THE BEST UNDER THE SUN
1 OCT 2021 UNTIL 9 JAN 2022
Discover one of the brightest stars of Swedish art history at Ordrupgaard. In 2014, we presented Carl Larsson’s colourful world and now the turn has come to Larsson’s close friend and artist colleague, Anders Zorn. Zorn’s repertoire is wider than Larsson’s, since he travelled far and wide in his capacity of internationally feted portrait painter and distinguished man of the world. Even so, Zorn, like Larsson, has been of great significance for the perception of Swedish culture through his portrayals of life in Dalarna. Based on local life – nature, homelife, and local traditions – he evokes timeless ideal images of the good life. Moreover, the works attest to a local social engagement and a belief in the importance of the local community. Themes that are highly topical in our own times.
The exhibition, collocating fifty works by Zorn plus a few items of furniture from Emma and Anders Zorn’s home in Mora, forms part of a series of exhibitions about Nordic artists’ homes at Ordrupgaard.

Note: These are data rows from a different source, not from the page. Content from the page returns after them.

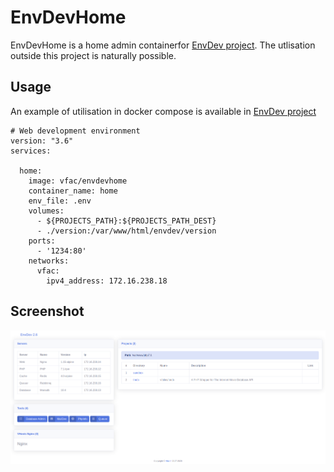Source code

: # EnvDevHome

EnvDevHome is a home admin containerfor [EnvDev project](https://vfac.fr/projects/envdev).
The utlisation outside this project is naturally possible.

## Usage

An example of utilisation in docker compose is available in [EnvDev project](https://vfac.fr/projects/envdev)

```docker
# Web development environment
version: "3.6"
services:

  home:
    image: vfac/envdevhome
    container_name: home
    env_file: .env
    volumes:
      - ${PROJECTS_PATH}:${PROJECTS_PATH_DEST}
      - ./version:/var/www/html/envdev/version
    ports:
      - '1234:80'
    networks:
      vfac:
        ipv4_address: 172.16.238.18
```

## Screenshot

![Screenshot](https://github.com/vfalies/EnvDevHome/blob/master/doc/EnvDevHome.png)
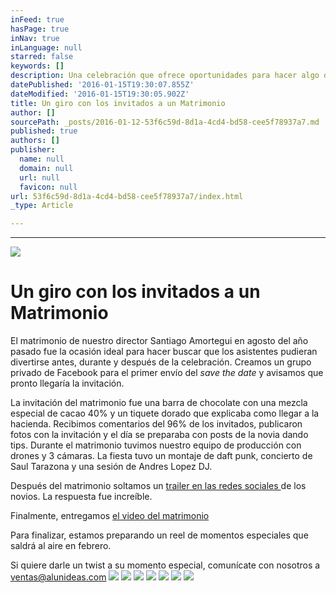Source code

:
 ```yaml
---
inFeed: true
hasPage: true
inNav: true
inLanguage: null
starred: false
keywords: []
description: Una celebración que ofrece oportunidades para hacer algo diferente
datePublished: '2016-01-15T19:30:07.855Z'
dateModified: '2016-01-15T19:30:05.902Z'
title: Un giro con los invitados a un Matrimonio
author: []
sourcePath: _posts/2016-01-12-53f6c59d-8d1a-4cd4-bd58-cee5f78937a7.md
published: true
authors: []
publisher:
  name: null
  domain: null
  url: null
  favicon: null
url: 53f6c59d-8d1a-4cd4-bd58-cee5f78937a7/index.html
_type: Article

---
```

****
![](https://s3-us-west-2.amazonaws.com/the-grid-img/p/82c70a2a8c32ebf866da91e2d7a06e8cd27dc4bf.jpg)

# Un giro con los invitados a un Matrimonio

El matrimonio de nuestro director Santiago Amortegui en agosto del año pasado fue la ocasión ideal para hacer buscar que los asistentes pudieran divertirse antes, durante y después de la celebración. Creamos un grupo privado de Facebook para el primer envío del _save the date_ y avisamos que pronto llegaría la invitación. 

La invitación del matrimonio fue una barra de chocolate con una mezcla especial de cacao 40% y un tiquete dorado que explicaba como llegar a la hacienda. Recibimos comentarios del 96% de los invitados, publicaron fotos con la invitación y el día se preparaba con posts de la novia dando tips. Durante el matrimonio tuvimos nuestro equipo de producción con drones y 3 cámaras. La fiesta tuvo un montaje de daft punk, concierto de Saul Tarazona y una sesión de Andres Lopez DJ. 

Después del matrimonio soltamos un [trailer en las redes sociales ][0] de los novios. La respuesta fue increíble.

Finalmente, entregamos [el video del matrimonio][1]

Para finalizar, estamos preparando un reel de momentos especiales que saldrá al aire en febrero.

Si quiere darle un twist a su momento especial, comunícate con nosotros a ventas@alunideas.com
![](https://s3-us-west-2.amazonaws.com/the-grid-img/p/0de49550f02af22d173f6d5153318b8a656a6aa6.png)
![](https://the-grid-user-content.s3-us-west-2.amazonaws.com/72aedef5-91f6-4549-8a0f-f001a17be1bd.png)
![](https://the-grid-user-content.s3-us-west-2.amazonaws.com/938c5079-5b64-4721-ae3b-00d502d9f5fc.png)
![](https://the-grid-user-content.s3-us-west-2.amazonaws.com/eda4ebac-cd34-4b29-94a3-3875872176dd.png)
![](https://the-grid-user-content.s3-us-west-2.amazonaws.com/149e74fe-9a2b-45c6-b8fd-d955f2406d6b.png)
![](https://the-grid-user-content.s3-us-west-2.amazonaws.com/62dba07a-6e77-4cdd-8e3e-64c7b2686e9c.png)
![](https://s3-us-west-2.amazonaws.com/the-grid-img/p/628ef82d9682dec34dc3a83b7f79a2d5353e8af9.png)

[0]: https://vimeo.com/148734915
[1]: https://vimeo.com/148734918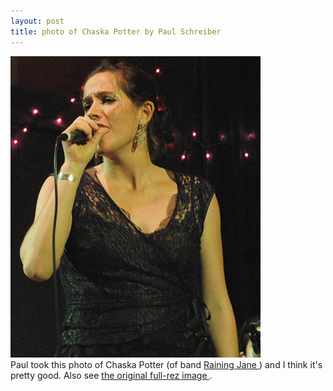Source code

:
 ```yaml
---
layout: post
title: photo of Chaska Potter by Paul Schreiber 
---
```

<img src="/weblog/images/2005/chaska.jpg" alt="chaska potter" /><br />Paul took this photo of Chaska Potter (of band <a href="http://www.rainingjane.com/home.html">Raining Jane </a>) and I think it's pretty good. Also see <a href="http://paulschreiber.com/photos/rainingjane/chaska-cv-1.jpg">the original full-rez image </a>.
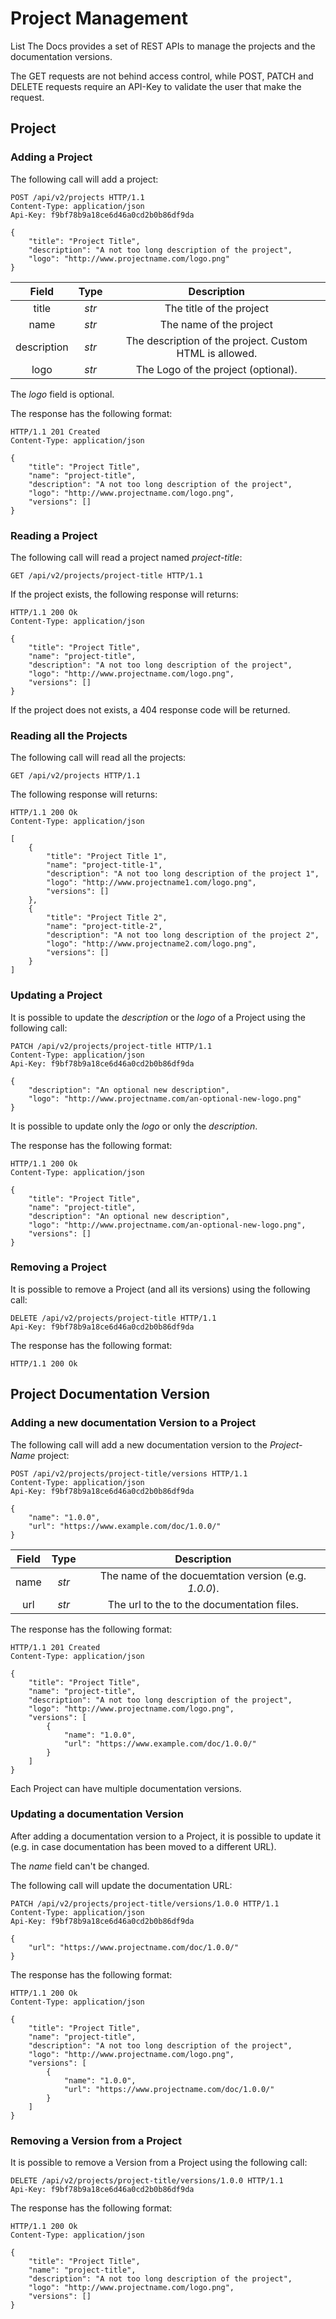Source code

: # Project Management

List The Docs provides a set of REST APIs to manage the projects and the documentation versions.

The GET requests are not behind access control, while POST, PATCH and DELETE requests
require an API-Key to validate the user that make the request.

## Project

### Adding a Project

The following call will add a project:

``` http
POST /api/v2/projects HTTP/1.1
Content-Type: application/json
Api-Key: f9bf78b9a18ce6d46a0cd2b0b86df9da

{
    "title": "Project Title",
    "description": "A not too long description of the project",
    "logo": "http://www.projectname.com/logo.png"
}
```

| Field       | Type  | Description |
|:-----------:|:-----:|:-----------:|
| title       | *str* | The title of the project |
| name        | *str* | The name of the project |
| description | *str* | The description of the project. Custom HTML is allowed. |
| logo        | *str* | The Logo of the project (optional). |

The *logo* field is optional.

The response has the following format:

``` http
HTTP/1.1 201 Created
Content-Type: application/json

{
    "title": "Project Title",
    "name": "project-title",
    "description": "A not too long description of the project",
    "logo": "http://www.projectname.com/logo.png",
    "versions": []
}
```

### Reading a Project

The following call will read a project named *project-title*:

``` http
GET /api/v2/projects/project-title HTTP/1.1
```

If the project exists, the following response will returns:

``` http
HTTP/1.1 200 Ok
Content-Type: application/json

{
    "title": "Project Title",
    "name": "project-title",
    "description": "A not too long description of the project",
    "logo": "http://www.projectname.com/logo.png",
    "versions": []
}
```

If the project does not exists, a 404 response code will be returned.

### Reading all the Projects

The following call will read all the projects:

``` http
GET /api/v2/projects HTTP/1.1
```

The following response will returns:

``` http
HTTP/1.1 200 Ok
Content-Type: application/json

[
    {
        "title": "Project Title 1",
        "name": "project-title-1",
        "description": "A not too long description of the project 1",
        "logo": "http://www.projectname1.com/logo.png",
        "versions": []
    },
    {
        "title": "Project Title 2",
        "name": "project-title-2",
        "description": "A not too long description of the project 2",
        "logo": "http://www.projectname2.com/logo.png",
        "versions": []
    }
]
```

### Updating a Project

It is possible to update the *description* or the *logo* of a Project using the following
call:

``` http
PATCH /api/v2/projects/project-title HTTP/1.1
Content-Type: application/json
Api-Key: f9bf78b9a18ce6d46a0cd2b0b86df9da

{
    "description": "An optional new description",
    "logo": "http://www.projectname.com/an-optional-new-logo.png"
}
```

It is possible to update only the *logo* or only the *description*.

The response has the following format:

``` http
HTTP/1.1 200 Ok
Content-Type: application/json

{
    "title": "Project Title",
    "name": "project-title",
    "description": "An optional new description",
    "logo": "http://www.projectname.com/an-optional-new-logo.png",
    "versions": []
}
```

### Removing a Project

It is possible to remove a Project (and all its versions) using the following call:

``` http
DELETE /api/v2/projects/project-title HTTP/1.1
Api-Key: f9bf78b9a18ce6d46a0cd2b0b86df9da
```

The response has the following format:

``` http
HTTP/1.1 200 Ok
```

## Project Documentation Version

### Adding a new documentation Version to a Project

The following call will add a new documentation version to the *Project-Name*
project:

``` http
POST /api/v2/projects/project-title/versions HTTP/1.1
Content-Type: application/json
Api-Key: f9bf78b9a18ce6d46a0cd2b0b86df9da

{
    "name": "1.0.0",
    "url": "https://www.example.com/doc/1.0.0/"
}
```

| Field       | Type  | Description |
|:-----------:|:-----:|:-----------:|
| name        | *str* | The name of the docuemtation version (e.g. *1.0.0*). |
| url         | *str* | The url to the to the documentation files. |

The response has the following format:

``` http
HTTP/1.1 201 Created
Content-Type: application/json

{
    "title": "Project Title",
    "name": "project-title",
    "description": "A not too long description of the project",
    "logo": "http://www.projectname.com/logo.png",
    "versions": [
        {
            "name": "1.0.0",
            "url": "https://www.example.com/doc/1.0.0/"
        }
    ]
}
```

Each Project can have multiple documentation versions.

### Updating a documentation Version

After adding a documentation version to a Project, it is possible to update
it (e.g. in case documentation has been moved to a different URL).

The *name* field can't be changed.

The following call will update the documentation URL:

``` http
PATCH /api/v2/projects/project-title/versions/1.0.0 HTTP/1.1
Content-Type: application/json
Api-Key: f9bf78b9a18ce6d46a0cd2b0b86df9da

{
    "url": "https://www.projectname.com/doc/1.0.0/"
}
```

The response has the following format:

``` http
HTTP/1.1 200 Ok
Content-Type: application/json

{
    "title": "Project Title",
    "name": "project-title",
    "description": "A not too long description of the project",
    "logo": "http://www.projectname.com/logo.png",
    "versions": [
        {
            "name": "1.0.0",
            "url": "https://www.projectname.com/doc/1.0.0/"
        }
    ]
}
```

### Removing a Version from a Project

It is possible to remove a Version from a Project using the following call:

``` http
DELETE /api/v2/projects/project-title/versions/1.0.0 HTTP/1.1
Api-Key: f9bf78b9a18ce6d46a0cd2b0b86df9da
```

The response has the following format:

``` http
HTTP/1.1 200 Ok
Content-Type: application/json

{
    "title": "Project Title",
    "name": "project-title",
    "description": "A not too long description of the project",
    "logo": "http://www.projectname.com/logo.png",
    "versions": []
}
```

The Swedish artist Anders Zorn (1860–1920) was one of the best-loved and most acclaimed artists of his time. Already from a young age, he achieved great success on the international art scene with his flattering portraits of society’s bigwigs from art collectors and financial moguls to American presidents. However, there was another side to Zorn, far removed from metropolitan feted artists’ lives and high social circles. Throughout his life, Zorn always returned to his native area of Dalarna and the local life in which he was deeply rooted.
’I deeply long for the old peninsula, the best under the sun. Soon nothing else will do for me than things Swedish’ wrote Anders Zorn in 1884 in a letter to his betrothed, Emma Lamm (later Zorn).
Already in 1886, Zorn and his wife Emma bought a plot of land in his native town of Mora by Lake Siljan in Dalarna County. Ten years later, the couple settled permanently in this area. This became a turning point for Zorn, who now turned even more to Swedish nature and the Mora residents portrayed in their original environment. It was not a case of a nostalgic or romantic looking back to a world before it was thrown out of joint, but rather of empathetic and supportive portrayals of the local population, which Zorn himself felt closely associated with, nourished by a deep-rooted wish to pass on the cultural life of this area. The couple’s engagement in the region resulted, for example, in the establishment of Mora Folk High School which taught local music, dancing, cabinetmaking traditions, and textile art and, later, the setting up of Mora Open-Air Museum.
Zorn’s attachment to the area around Mora is manifested in atmospheric portrayals of the archipelago, the seasonal celebrations, the sauna, and popular Dalar culture. The works are, like Larsson’s, very significant for the understanding of Swedish culture. To the Zorn couple, Mora came to symbolise things that were unspoilt which, in contrast to contemporary industrialisation, emphasised local traditions and crafts. Now, hundred years later, their ideas appear visionary and relevant as a contrast to the rising consumerism.